───── Excerpted records

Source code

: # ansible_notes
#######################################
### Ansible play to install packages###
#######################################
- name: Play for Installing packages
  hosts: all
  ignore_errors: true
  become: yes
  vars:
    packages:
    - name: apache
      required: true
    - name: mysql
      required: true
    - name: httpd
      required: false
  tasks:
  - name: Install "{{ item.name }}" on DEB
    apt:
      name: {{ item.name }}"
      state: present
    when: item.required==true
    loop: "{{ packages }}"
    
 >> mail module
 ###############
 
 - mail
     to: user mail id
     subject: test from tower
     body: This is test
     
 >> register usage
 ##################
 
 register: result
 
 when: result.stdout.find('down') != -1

──────────

Work request:
Copy the records above exactly, beginning at the line that contains "- name: Install" and stopping after the line that contains "register: result".

Written solution:
  - name: Install "{{ item.name }}" on DEB
    apt:
      name: {{ item.name }}"
      state: present
    when: item.required==true
    loop: "{{ packages }}"
    
 >> mail module
 ###############
 
 - mail
     to: user mail id
     subject: test from tower
     body: This is test
     
 >> register usage
 ##################
 
 register: result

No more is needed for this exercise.